On 4/28/2021 8:06 PM, wrote:
On Wednesday, April 28, 2021 at 10:18:59 PM UTC-4, jfitch wrote:
Bob my friend, don't want you to have to wait long for the answers:
#1) the flight management is the same, for the soaring part of the flight.
Obviously a self launcher will manage the launch differently, and at the
cessation of soaring flight, the MG may be able to start and drive home while
the Purist will need to box and trail home. If there is a difference, it is
that the MG will need to cease soaring flight first, due to things already
mentioned many times. The MG will get home earlier and with less labor, at a
higher cost.

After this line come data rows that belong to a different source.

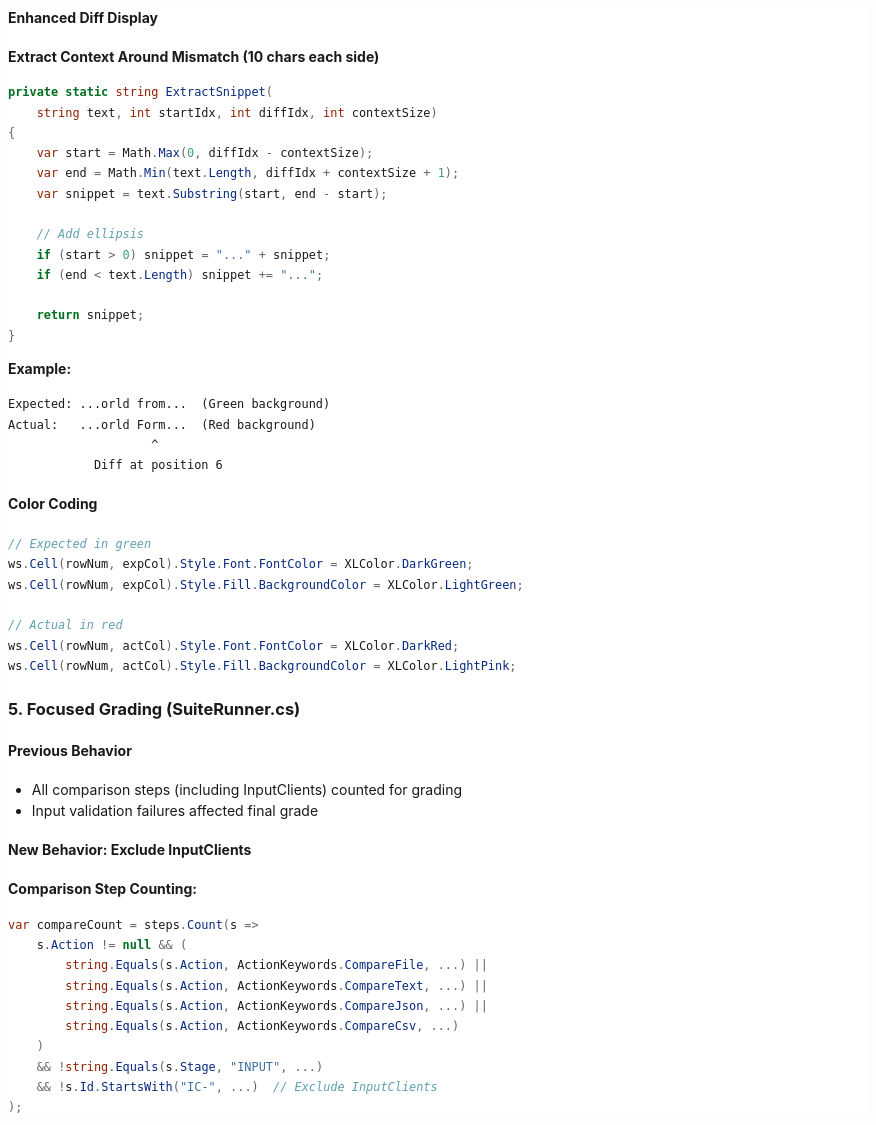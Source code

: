 #### Enhanced Diff Display

**Extract Context Around Mismatch (10 chars each side)**

```csharp
private static string ExtractSnippet(
    string text, int startIdx, int diffIdx, int contextSize)
{
    var start = Math.Max(0, diffIdx - contextSize);
    var end = Math.Min(text.Length, diffIdx + contextSize + 1);
    var snippet = text.Substring(start, end - start);
    
    // Add ellipsis
    if (start > 0) snippet = "..." + snippet;
    if (end < text.Length) snippet += "...";
    
    return snippet;
}
```

**Example:**
```
Expected: ...orld from...  (Green background)
Actual:   ...orld Form...  (Red background)
                    ^
            Diff at position 6
```

#### Color Coding

```csharp
// Expected in green
ws.Cell(rowNum, expCol).Style.Font.FontColor = XLColor.DarkGreen;
ws.Cell(rowNum, expCol).Style.Fill.BackgroundColor = XLColor.LightGreen;

// Actual in red
ws.Cell(rowNum, actCol).Style.Font.FontColor = XLColor.DarkRed;
ws.Cell(rowNum, actCol).Style.Fill.BackgroundColor = XLColor.LightPink;
```

### 5. Focused Grading (SuiteRunner.cs)

#### Previous Behavior
- All comparison steps (including InputClients) counted for grading
- Input validation failures affected final grade

#### New Behavior: Exclude InputClients

**Comparison Step Counting:**
```csharp
var compareCount = steps.Count(s =>
    s.Action != null && (
        string.Equals(s.Action, ActionKeywords.CompareFile, ...) ||
        string.Equals(s.Action, ActionKeywords.CompareText, ...) ||
        string.Equals(s.Action, ActionKeywords.CompareJson, ...) ||
        string.Equals(s.Action, ActionKeywords.CompareCsv, ...)
    ) 
    && !string.Equals(s.Stage, "INPUT", ...)
    && !s.Id.StartsWith("IC-", ...)  // Exclude InputClients
);
```
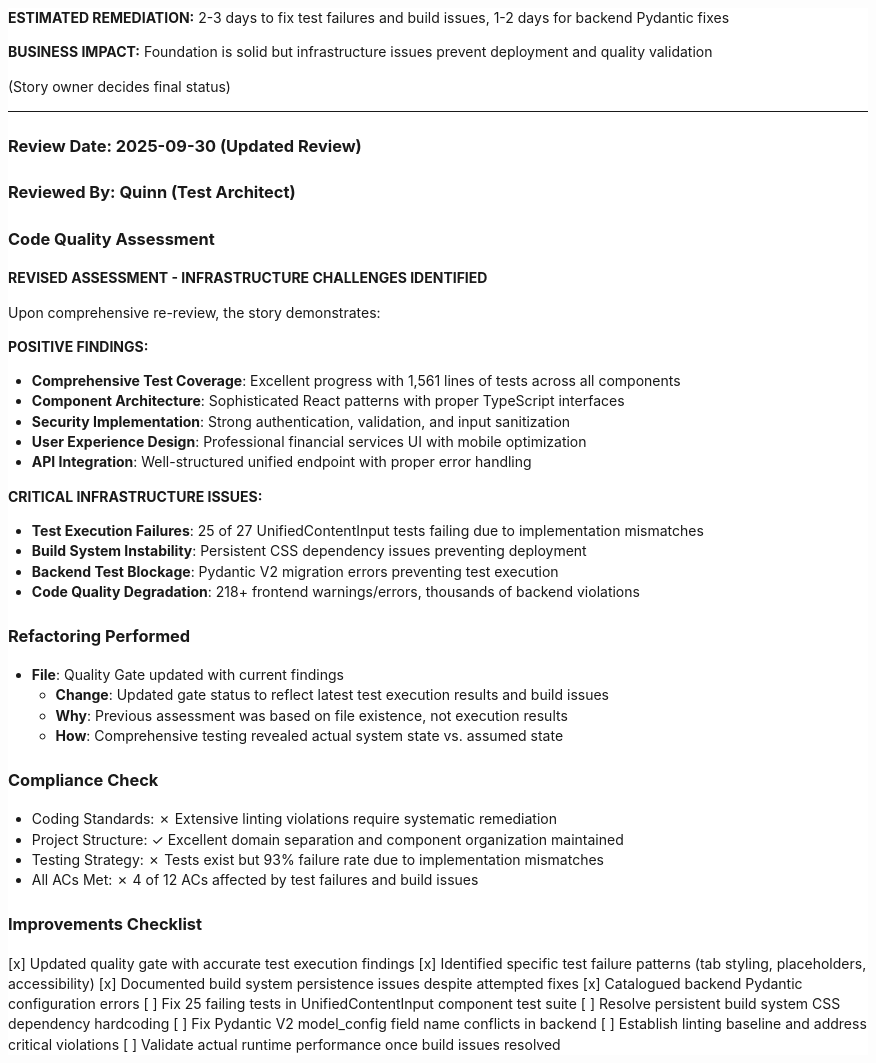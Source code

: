 **ESTIMATED REMEDIATION:** 2-3 days to fix test failures and build issues, 1-2 days for backend Pydantic fixes

**BUSINESS IMPACT:** Foundation is solid but infrastructure issues prevent deployment and quality validation

(Story owner decides final status)

---

### Review Date: 2025-09-30 (Updated Review)

### Reviewed By: Quinn (Test Architect)

### Code Quality Assessment

**REVISED ASSESSMENT - INFRASTRUCTURE CHALLENGES IDENTIFIED**

Upon comprehensive re-review, the story demonstrates:

**POSITIVE FINDINGS:**
- **Comprehensive Test Coverage**: Excellent progress with 1,561 lines of tests across all components
- **Component Architecture**: Sophisticated React patterns with proper TypeScript interfaces
- **Security Implementation**: Strong authentication, validation, and input sanitization
- **User Experience Design**: Professional financial services UI with mobile optimization
- **API Integration**: Well-structured unified endpoint with proper error handling

**CRITICAL INFRASTRUCTURE ISSUES:**
- **Test Execution Failures**: 25 of 27 UnifiedContentInput tests failing due to implementation mismatches
- **Build System Instability**: Persistent CSS dependency issues preventing deployment
- **Backend Test Blockage**: Pydantic V2 migration errors preventing test execution
- **Code Quality Degradation**: 218+ frontend warnings/errors, thousands of backend violations

### Refactoring Performed

- **File**: Quality Gate updated with current findings
  - **Change**: Updated gate status to reflect latest test execution results and build issues
  - **Why**: Previous assessment was based on file existence, not execution results
  - **How**: Comprehensive testing revealed actual system state vs. assumed state

### Compliance Check

- Coding Standards: ✗ Extensive linting violations require systematic remediation
- Project Structure: ✓ Excellent domain separation and component organization maintained
- Testing Strategy: ✗ Tests exist but 93% failure rate due to implementation mismatches
- All ACs Met: ✗ 4 of 12 ACs affected by test failures and build issues

### Improvements Checklist

[x] Updated quality gate with accurate test execution findings
[x] Identified specific test failure patterns (tab styling, placeholders, accessibility)
[x] Documented build system persistence issues despite attempted fixes
[x] Catalogued backend Pydantic configuration errors
[ ] Fix 25 failing tests in UnifiedContentInput component test suite
[ ] Resolve persistent build system CSS dependency hardcoding
[ ] Fix Pydantic V2 model_config field name conflicts in backend
[ ] Establish linting baseline and address critical violations
[ ] Validate actual runtime performance once build issues resolved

It will take the Purist more time and labor, but at a much lower
cost. The Purist might hire a charter helicopter to fly him back to the
airport, and a paid crew to retrieve the glider to the same (and more
reliable) effect. It could still be cheaper than a motorglider. Might a MG
owner, having already paid $60K for a lawnmower engine in the back, be more
willing to find himself farther from home at the end of the soaring day,
knowing that he is likely to still be home for dinner? Sure - but the Purist
would as well, if he had written a non-refundable $60K check against future
retrieves, which he could do if he chose. Spending money often saves you some
extra work, and it does in this case.

#2) In a real (SSA or FAI) contest they should be scored the same as they fly
to exactly the same rules requiring exactly the same skills. In OLC or other
quasi-contests, scoring is largely arbitrary so do what you like. If you can
get the OLC community to agree to scoring them differently, I've no objection
(but I should admit I have little interest in OLC).

#3) Risk management is the same, as one can no more depend on the engine
starting than one can depend on finding a thermal at 500 AGL. The same
mindset that depends on the engine start will look for that elusive thermal
until they hit the trees. Sadly this happens too often, just look at the
accident record. With or without an unreliable engine, safe practice is and
has always been to have a safe landing site within glide.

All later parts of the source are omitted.